Federal Communications Commissioner Ajit Pai dropped his agenda Tuesday to speed up deployment and delivery of broadband internet in America’s typically underserved rural areas, laying out a plan to encourage gigabit speeds in some of the poorest parts of the country.

The Republican commissioner outlined the major tenets of his plan during a speech at The Brandery, a Cincinnati-based startup accelerator, where he called for more center-right, market-based approaches than those typically sought by the FCC’s three-Democrat majority, including tax incentives for internet service providers (ISPs), entrepreneurs and a streamlined regulatory permitting process for wireless and broadband infrastructure.

“The concept is simple,” Pai said. “Provide financial incentives for internet service providers to deploy gigabit broadband services in low-income neighborhoods. Incentivize local governments to make it easy for ISPs to deploy these networks. And offer tax incentives for startups of all kinds in order to take advantage of these networks and create jobs in these areas.”

Pai, who hails from rural Kansas, said he’ll lead the charge by calling on Congress to “create Gigabit Opportunity Zones,” areas with average incomes below $40,243 where ISPs would qualify for federal tax incentives in exchange for building networks boasting 1,000 megabits per second download speeds, far exceeding the FCC’s minimum definition of broadband speed of 25 Mbps, and the U.S.’s average of 31 Mbps.

With those incentives, ISPs “would be able to immediately expense all capital spending associated with bringing gigabit services to residents and businesses” and “carryover any losses for up to seven years, giving new ISP competitors with less revenues a strong incentive to enter the market.”

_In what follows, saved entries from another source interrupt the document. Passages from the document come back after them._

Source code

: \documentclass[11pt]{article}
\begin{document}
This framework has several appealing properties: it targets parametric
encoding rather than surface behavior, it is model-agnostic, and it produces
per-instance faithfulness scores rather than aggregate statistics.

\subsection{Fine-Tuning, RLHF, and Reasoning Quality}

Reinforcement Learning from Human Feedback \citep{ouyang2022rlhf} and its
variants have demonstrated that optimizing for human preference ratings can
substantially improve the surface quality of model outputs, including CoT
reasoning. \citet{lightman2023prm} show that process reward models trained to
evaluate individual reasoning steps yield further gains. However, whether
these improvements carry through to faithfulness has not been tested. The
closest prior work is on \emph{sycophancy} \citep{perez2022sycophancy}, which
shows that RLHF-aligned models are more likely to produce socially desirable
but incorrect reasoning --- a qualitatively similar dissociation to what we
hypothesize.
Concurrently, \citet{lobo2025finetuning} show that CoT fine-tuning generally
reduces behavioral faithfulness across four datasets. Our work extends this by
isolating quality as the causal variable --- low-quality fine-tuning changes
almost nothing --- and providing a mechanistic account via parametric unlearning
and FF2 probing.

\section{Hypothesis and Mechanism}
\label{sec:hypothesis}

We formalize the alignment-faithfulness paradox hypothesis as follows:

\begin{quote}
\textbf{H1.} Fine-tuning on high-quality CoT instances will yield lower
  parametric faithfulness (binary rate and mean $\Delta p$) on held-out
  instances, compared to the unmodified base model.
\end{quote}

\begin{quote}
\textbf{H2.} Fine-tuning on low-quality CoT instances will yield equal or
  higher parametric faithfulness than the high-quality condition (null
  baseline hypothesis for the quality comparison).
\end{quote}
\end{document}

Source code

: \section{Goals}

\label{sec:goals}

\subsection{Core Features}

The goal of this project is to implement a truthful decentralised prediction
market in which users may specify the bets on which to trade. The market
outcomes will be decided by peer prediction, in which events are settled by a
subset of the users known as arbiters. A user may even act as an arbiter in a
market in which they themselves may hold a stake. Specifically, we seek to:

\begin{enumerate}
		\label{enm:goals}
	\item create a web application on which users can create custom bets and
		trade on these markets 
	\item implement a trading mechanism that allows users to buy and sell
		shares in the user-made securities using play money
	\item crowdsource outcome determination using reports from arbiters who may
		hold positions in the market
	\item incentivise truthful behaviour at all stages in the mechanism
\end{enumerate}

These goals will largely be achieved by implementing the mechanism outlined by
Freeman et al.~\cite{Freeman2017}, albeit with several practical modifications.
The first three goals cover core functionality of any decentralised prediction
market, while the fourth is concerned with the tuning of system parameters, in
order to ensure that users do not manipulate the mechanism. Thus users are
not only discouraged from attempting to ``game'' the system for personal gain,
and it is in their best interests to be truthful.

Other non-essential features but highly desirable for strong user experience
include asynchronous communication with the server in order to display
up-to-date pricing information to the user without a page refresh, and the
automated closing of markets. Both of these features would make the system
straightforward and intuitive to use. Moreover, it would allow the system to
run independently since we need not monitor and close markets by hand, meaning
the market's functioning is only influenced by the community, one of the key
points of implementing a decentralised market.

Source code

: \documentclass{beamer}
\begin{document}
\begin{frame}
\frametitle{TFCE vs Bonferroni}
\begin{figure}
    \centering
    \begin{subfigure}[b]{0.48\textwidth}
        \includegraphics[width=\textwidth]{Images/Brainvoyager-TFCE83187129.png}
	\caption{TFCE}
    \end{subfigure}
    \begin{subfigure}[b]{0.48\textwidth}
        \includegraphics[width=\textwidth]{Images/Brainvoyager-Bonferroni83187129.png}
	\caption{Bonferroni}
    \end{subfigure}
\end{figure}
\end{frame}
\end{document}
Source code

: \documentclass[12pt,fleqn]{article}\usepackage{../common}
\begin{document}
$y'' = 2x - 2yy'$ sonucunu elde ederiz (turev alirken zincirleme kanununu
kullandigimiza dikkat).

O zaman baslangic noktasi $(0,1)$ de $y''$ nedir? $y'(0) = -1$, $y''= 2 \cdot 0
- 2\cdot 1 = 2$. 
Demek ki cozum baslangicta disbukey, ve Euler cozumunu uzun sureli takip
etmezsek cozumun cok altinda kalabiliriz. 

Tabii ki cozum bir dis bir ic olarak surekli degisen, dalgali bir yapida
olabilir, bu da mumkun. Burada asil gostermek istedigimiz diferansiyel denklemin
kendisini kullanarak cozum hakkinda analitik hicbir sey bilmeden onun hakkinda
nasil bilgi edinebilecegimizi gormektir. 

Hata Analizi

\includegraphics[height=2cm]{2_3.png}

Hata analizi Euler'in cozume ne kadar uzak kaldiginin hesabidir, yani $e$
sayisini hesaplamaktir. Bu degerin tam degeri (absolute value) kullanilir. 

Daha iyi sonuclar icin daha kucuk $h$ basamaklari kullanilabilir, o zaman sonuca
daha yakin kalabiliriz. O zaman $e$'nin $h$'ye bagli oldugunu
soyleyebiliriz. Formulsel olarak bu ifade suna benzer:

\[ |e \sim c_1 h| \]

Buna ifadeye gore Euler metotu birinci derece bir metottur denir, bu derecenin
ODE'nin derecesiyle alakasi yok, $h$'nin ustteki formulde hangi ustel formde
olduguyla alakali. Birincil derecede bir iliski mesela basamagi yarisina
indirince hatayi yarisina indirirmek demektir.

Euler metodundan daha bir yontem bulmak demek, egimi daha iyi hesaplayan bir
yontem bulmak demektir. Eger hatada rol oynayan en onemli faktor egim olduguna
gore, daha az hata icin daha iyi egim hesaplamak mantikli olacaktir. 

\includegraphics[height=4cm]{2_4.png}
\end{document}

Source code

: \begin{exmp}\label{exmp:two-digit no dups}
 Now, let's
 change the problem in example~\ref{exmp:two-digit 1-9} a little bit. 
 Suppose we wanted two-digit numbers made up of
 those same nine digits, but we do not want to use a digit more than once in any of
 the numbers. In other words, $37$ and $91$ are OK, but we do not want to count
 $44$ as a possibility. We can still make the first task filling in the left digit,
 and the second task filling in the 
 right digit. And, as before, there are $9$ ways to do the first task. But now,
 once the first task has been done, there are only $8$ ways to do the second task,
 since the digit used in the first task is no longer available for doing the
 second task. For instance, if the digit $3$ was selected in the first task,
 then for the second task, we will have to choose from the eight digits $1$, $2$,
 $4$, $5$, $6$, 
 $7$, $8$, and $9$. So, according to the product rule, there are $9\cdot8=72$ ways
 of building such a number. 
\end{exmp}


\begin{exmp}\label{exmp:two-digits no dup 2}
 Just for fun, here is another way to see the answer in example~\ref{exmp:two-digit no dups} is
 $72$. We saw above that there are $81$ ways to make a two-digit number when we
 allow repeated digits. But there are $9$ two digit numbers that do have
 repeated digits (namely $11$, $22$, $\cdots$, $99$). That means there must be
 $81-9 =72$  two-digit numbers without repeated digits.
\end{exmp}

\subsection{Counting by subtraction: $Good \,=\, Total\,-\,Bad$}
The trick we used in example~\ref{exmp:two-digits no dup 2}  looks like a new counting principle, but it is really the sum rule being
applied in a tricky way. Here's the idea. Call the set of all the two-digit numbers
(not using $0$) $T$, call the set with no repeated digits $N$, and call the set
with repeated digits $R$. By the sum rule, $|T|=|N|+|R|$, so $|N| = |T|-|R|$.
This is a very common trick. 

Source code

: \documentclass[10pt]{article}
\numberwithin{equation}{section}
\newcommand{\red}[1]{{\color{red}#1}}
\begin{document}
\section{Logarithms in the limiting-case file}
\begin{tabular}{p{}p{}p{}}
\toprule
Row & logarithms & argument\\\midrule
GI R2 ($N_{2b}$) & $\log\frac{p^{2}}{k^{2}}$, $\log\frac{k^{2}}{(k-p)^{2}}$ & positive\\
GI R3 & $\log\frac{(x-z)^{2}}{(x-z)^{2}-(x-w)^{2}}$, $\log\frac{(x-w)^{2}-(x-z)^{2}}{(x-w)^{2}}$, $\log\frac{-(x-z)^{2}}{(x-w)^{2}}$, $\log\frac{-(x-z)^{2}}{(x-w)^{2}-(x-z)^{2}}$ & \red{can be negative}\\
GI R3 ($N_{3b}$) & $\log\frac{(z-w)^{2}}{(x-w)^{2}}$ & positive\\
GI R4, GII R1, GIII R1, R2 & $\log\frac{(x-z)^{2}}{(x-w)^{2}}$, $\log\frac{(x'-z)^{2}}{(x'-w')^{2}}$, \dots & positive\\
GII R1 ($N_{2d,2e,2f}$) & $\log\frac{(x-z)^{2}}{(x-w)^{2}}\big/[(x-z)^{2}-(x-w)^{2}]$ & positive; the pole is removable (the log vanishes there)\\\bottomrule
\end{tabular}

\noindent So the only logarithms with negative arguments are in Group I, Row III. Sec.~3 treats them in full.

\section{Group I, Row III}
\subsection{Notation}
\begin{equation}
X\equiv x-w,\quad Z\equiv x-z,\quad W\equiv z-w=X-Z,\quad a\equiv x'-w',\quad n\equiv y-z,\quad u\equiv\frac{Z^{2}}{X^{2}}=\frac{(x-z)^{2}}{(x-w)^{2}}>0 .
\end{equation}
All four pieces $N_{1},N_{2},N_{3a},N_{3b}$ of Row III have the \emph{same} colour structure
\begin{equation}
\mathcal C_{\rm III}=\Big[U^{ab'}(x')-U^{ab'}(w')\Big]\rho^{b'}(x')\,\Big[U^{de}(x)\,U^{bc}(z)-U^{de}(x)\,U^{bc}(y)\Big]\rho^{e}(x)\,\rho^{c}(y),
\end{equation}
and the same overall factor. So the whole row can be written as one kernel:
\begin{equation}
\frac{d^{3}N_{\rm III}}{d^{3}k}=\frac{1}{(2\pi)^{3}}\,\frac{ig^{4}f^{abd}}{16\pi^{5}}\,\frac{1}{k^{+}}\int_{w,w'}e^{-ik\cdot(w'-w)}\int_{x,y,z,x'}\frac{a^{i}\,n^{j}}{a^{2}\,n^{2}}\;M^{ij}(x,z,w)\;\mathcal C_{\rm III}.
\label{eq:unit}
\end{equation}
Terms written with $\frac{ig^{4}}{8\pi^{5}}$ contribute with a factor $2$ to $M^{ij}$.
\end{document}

Startups in those areas would be eligible for federal tax credits “to offset the employer-side payroll taxes for any startup employee who works in a Gigabit Opportunity Zone.” To qualify as a zone, state and local governments would have to adopt deployment-friendly policies with streamlined deployment and siting processes.

“And it will incentivize civic leaders across the country to qualify so that they can publicize the fact that their communities are open for jobs, opportunities, and economic growth,” Pai said. “Gigabit Opportunity Zones would be a powerful tool for closing the digital divide that too often separates the haves from the have-nots.”

The second part of Pai’s plan deals with increasing access to mobile broadband in the most rural regions of the U.S. lacking wired network infrastructure, where wireless is the only choice for residents. To do that, the commissioner said his own agency should change 10-year spectrum licenses requiring wireless carriers to reach 75 percent of the population to 15-year licenses with a requirement to reach 95 percent.

Without the mandate, Pai said carriers have no incentive to expand beyond the minimum. In return, they’ll get to hold onto the airwaves for another five years, justifying the expense. A “rural dividend” of 10 percent of the proceeds from future FCC auctions for spectrum licenses would go to support rural broadband deployment.

He also called for a revamp of the FCC’s Mobility Fund, which shells out $400 million from the FCC’s Universal Service Fund “each year paying two, three, or even six wireless carriers to overbuild each other and displace private investment.” Instead, he said the FCC should set minimum service requirements in order to hold recipients of the funds accountable and uncap it “to what it takes to get the job done.”

Pai said the FCC should use its congressional authority to preempt state and local laws that slow or bar the deployment of wireless and broadband infrastructure, and do so well ahead of the national rollout of 5G, which will require more dense infrastructure than any before.

To that end, he said Congress should give the FCC the power to regulate rates for pole attachments — when providers add fiber, coaxial or other wires to existing poles — make “dig once” a national policy, so that for every road built, a fiber conduit is laid accordingly, and streamline the permitting process through all federal agencies for building broadband infrastructure on federal lands.

Lastly, he stumped for representatives of the sharing economy like Uber, Airbnb and Kickstarter, increasingly facing regulatory barriers meant for the incumbent players in the industries they’re disrupting. Though many are beyond the FCC’s jurisdiction, Pai said that shouldn’t stop Congress from deregulating or reforming taxes for startups and disruptors.

“So should Uber, Lyft, and other ride-sharing companies be regulated like taxicabs? No. Should Airbnb abide by the longstanding rules of the hotel industry? No. Should Tesla have to pay middlemen (car dealers) instead of selling directly to consumers? Of course not. If municipalities are going to serve their citizens, they should embrace innovation as a consumer good, not as a threat.”